WHAT IS REQUIRED
Find every line below that contains the word "FooVNode" and copy it out.

(Collected data)
★ ★ ★ ★ ★ ★ ★

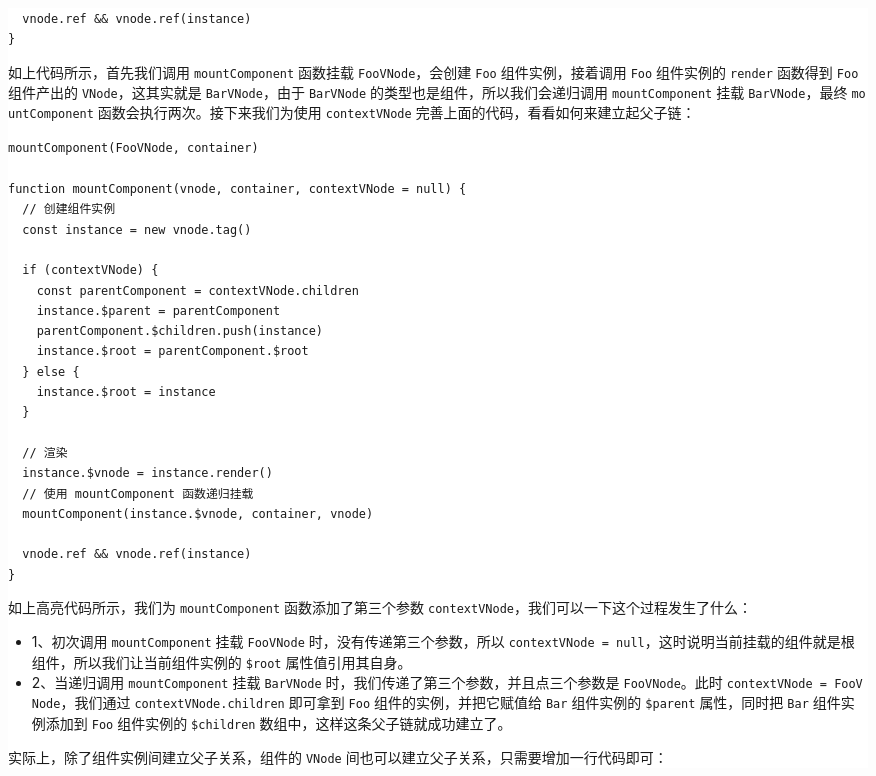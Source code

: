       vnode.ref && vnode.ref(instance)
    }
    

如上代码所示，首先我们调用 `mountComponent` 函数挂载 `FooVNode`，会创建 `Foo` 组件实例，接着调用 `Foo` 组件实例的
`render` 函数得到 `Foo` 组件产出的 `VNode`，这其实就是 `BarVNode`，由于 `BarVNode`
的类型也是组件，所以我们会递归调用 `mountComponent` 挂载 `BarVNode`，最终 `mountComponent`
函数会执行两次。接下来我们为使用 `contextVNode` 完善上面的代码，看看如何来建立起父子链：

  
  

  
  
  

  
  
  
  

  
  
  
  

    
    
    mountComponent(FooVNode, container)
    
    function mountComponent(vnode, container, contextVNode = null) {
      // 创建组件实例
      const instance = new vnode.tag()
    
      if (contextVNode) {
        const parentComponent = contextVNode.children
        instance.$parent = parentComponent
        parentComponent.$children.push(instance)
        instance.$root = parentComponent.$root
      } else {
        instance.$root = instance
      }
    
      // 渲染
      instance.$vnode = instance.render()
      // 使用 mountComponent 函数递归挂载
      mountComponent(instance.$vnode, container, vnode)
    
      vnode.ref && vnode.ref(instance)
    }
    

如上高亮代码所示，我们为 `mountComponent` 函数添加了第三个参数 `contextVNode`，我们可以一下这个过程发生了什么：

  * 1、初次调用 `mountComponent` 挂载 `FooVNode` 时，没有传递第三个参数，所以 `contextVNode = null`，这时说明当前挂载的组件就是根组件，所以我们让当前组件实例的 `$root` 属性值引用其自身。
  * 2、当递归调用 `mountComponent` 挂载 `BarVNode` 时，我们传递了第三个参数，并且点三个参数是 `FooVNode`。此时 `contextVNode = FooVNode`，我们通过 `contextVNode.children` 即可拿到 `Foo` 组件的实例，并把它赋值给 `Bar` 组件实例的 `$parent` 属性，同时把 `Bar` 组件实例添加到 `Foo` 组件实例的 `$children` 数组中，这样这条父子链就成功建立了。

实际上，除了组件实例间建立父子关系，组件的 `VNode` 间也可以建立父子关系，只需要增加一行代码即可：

★ ★ ★ ★ ★ ★ ★

SOLUTION FOR THIS EXERCISE
如上代码所示，首先我们调用 `mountComponent` 函数挂载 `FooVNode`，会创建 `Foo` 组件实例，接着调用 `Foo` 组件实例的
    mountComponent(FooVNode, container)
  * 1、初次调用 `mountComponent` 挂载 `FooVNode` 时，没有传递第三个参数，所以 `contextVNode = null`，这时说明当前挂载的组件就是根组件，所以我们让当前组件实例的 `$root` 属性值引用其自身。
  * 2、当递归调用 `mountComponent` 挂载 `BarVNode` 时，我们传递了第三个参数，并且点三个参数是 `FooVNode`。此时 `contextVNode = FooVNode`，我们通过 `contextVNode.children` 即可拿到 `Foo` 组件的实例，并把它赋值给 `Bar` 组件实例的 `$parent` 属性，同时把 `Bar` 组件实例添加到 `Foo` 组件实例的 `$children` 数组中，这样这条父子链就成功建立了。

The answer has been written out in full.